**DATA FOR THE TASK:**
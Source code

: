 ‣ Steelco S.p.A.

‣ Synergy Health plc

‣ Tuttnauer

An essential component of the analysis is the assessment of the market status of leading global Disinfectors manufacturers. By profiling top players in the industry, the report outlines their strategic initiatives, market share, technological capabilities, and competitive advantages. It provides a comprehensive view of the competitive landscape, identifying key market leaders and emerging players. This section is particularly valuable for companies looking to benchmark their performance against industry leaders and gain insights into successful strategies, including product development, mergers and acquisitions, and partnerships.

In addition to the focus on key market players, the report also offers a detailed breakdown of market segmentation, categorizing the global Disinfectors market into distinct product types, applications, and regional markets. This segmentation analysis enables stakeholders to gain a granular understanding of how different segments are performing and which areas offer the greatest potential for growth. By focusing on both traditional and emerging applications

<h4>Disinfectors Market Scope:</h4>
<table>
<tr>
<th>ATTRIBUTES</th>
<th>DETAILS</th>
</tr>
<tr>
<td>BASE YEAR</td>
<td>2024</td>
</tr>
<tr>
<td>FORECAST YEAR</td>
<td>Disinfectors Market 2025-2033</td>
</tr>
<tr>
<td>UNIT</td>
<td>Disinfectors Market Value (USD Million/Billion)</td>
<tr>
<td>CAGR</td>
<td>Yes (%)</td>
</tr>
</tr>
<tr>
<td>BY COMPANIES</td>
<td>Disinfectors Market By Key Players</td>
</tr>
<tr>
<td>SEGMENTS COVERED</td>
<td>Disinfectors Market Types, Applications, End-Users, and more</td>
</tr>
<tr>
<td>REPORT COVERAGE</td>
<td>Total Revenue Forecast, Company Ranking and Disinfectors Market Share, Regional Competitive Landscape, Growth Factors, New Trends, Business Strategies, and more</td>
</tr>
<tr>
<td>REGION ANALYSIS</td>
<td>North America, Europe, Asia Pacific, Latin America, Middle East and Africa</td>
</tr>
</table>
---
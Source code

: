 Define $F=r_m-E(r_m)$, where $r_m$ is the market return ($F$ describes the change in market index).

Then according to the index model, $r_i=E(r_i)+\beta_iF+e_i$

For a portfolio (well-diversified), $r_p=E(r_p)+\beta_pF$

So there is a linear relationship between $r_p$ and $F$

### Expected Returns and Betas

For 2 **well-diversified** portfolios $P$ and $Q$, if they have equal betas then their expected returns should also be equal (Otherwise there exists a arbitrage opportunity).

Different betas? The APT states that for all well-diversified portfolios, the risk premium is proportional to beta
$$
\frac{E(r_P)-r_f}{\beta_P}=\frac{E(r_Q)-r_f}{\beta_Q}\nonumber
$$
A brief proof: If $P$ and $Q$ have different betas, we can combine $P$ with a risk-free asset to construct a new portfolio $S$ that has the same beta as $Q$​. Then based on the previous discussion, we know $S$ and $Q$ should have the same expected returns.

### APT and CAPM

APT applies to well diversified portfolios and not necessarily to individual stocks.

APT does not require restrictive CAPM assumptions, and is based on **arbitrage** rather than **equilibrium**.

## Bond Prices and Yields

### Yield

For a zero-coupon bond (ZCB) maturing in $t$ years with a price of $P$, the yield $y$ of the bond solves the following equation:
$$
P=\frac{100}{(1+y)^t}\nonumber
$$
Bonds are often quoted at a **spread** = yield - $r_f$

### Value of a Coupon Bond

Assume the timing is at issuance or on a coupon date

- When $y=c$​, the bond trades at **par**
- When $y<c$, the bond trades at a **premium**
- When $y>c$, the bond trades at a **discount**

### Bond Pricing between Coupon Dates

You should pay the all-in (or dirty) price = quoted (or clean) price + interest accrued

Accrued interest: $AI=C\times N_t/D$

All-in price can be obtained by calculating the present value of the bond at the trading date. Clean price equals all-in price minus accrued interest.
--
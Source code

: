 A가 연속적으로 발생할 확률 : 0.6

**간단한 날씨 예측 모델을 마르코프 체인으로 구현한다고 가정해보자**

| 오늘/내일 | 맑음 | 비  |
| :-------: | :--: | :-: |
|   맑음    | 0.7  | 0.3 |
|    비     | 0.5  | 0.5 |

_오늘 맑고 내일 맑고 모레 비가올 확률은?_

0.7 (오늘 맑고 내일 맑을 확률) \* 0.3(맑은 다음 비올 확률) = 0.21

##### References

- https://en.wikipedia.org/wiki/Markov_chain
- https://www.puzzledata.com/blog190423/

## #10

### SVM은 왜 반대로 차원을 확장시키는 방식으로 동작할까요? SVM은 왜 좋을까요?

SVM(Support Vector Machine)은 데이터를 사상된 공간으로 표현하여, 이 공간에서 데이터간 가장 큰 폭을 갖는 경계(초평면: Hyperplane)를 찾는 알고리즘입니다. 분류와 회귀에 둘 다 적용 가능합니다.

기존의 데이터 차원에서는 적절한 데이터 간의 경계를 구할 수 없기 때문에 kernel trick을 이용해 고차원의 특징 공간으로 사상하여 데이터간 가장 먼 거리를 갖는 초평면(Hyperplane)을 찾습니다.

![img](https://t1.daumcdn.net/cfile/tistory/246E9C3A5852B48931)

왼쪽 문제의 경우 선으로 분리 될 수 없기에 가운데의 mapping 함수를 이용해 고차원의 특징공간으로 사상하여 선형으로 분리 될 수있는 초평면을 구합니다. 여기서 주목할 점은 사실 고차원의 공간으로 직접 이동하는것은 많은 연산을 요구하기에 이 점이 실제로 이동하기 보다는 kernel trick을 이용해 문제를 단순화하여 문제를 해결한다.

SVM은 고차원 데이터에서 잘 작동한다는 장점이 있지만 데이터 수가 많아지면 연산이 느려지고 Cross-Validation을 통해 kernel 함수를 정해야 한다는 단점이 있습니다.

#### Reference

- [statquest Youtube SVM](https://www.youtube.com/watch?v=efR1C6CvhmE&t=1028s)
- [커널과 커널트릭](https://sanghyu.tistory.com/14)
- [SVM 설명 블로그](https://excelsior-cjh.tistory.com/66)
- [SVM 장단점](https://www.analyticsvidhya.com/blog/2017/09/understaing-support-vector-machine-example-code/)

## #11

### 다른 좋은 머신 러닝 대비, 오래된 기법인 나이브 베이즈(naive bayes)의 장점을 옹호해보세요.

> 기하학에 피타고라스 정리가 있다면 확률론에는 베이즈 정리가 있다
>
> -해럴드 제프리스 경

**TASK DETAILS:**
When you reach the line with "<td>Yes (%)</td>" in the records above, start writing out lines exactly, and stop once the line with "<td>REPORT COVERAGE</td>" has been written; include nothing else.

**REPLY TO THE TASK:**
<td>Yes (%)</td>
</tr>
</tr>
<tr>
<td>BY COMPANIES</td>
<td>Disinfectors Market By Key Players</td>
</tr>
<tr>
<td>SEGMENTS COVERED</td>
<td>Disinfectors Market Types, Applications, End-Users, and more</td>
</tr>
<tr>
<td>REPORT COVERAGE</td>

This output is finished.